KUALA LUMPUR, Feb 20 — More Chinese employers now prefer to hire men in response to a new policy that gives women longer paid maternity leave, according to a survey released by the Associated Chinese Chambers of Commerce (ACCCIM) today.
The new maternity leave policy was among the key concerns Chinese business owners have about the amended Employment Act 2022 in its latest Business and Economic Conditions Survey which gauged sentiment about the impact of the amendments on operating costs.
“We observe that respondents have indicated a shift to a higher male-to-female ratio in their employment (41.3 per cent) to mitigate against the impact of higher maternity leave,” the group told the press here.
“This does not bode well for encouraging women’s participation in the labour force and promoting gender equality,” it added.
Federal lawmakers overwhelmingly voted to raise paid maternity leave to 98 days from 60 previously last year in a move that was welcomed by labour and women's rights groups, but frowned at by employers who said the policy would raise their operating expenditure "significantly".
The increase was part of the substantial tweaks to the Employment Act, which included extending labour law protection to workers paid up to RM4,000 monthly and cutting working hours to a maximum of nine hours a day.

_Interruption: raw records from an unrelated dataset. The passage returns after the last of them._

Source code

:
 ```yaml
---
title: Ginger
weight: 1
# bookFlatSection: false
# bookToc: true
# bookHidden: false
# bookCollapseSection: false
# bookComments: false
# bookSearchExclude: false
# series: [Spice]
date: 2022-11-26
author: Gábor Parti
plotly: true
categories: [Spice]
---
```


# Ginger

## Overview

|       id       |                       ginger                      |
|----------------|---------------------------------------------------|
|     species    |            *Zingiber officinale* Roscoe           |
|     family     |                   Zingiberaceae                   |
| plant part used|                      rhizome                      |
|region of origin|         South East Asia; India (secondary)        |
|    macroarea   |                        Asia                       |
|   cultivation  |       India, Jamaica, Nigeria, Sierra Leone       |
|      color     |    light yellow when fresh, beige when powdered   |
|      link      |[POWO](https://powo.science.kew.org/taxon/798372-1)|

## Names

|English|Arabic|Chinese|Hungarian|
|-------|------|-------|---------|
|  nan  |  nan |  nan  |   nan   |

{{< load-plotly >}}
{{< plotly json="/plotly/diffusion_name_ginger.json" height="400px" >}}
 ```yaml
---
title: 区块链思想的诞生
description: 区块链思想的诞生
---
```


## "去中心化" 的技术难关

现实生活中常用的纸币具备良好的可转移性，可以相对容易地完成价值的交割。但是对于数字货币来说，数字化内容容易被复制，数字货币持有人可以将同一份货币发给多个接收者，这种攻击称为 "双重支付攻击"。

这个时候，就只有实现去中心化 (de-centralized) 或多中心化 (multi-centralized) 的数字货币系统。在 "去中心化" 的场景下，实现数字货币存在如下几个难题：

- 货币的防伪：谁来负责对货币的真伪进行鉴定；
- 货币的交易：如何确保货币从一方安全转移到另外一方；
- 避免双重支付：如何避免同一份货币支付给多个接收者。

ACCCIM said its survey showed the maternity leave increase topped concerns employers had about the impact on costs, with 44.9 per cent of respondents considering it to be the biggest factor versus other changes to the Act.
Overtime payment came in second with 42.9 per cent of respondents stating that the policy would have the biggest impact on their operating costs.
About a third of respondents felt the Act's extended coverage to more workers would have the highest impact on costs.
Only some 28 per cent of respondents felt the reduction in working hours would have the highest impact on their expenditure while up to 80 per cent said it would have some kind of impact.
The same percentage of respondents also felt the higher overtime threshold would bite at their operating costs.
The latest edition of the survey covered the July to December 2022 period, and also business outlook between January to June 2023 — gauging economic and business performance, factors affecting business and current issues confronting operations.
Questionnaires were distributed to nationwide direct and indirect memberships of 17 Constituent Chambers as well as 25 Associate Members, which comprise ethnic Chinese companies, individuals and trade associations here.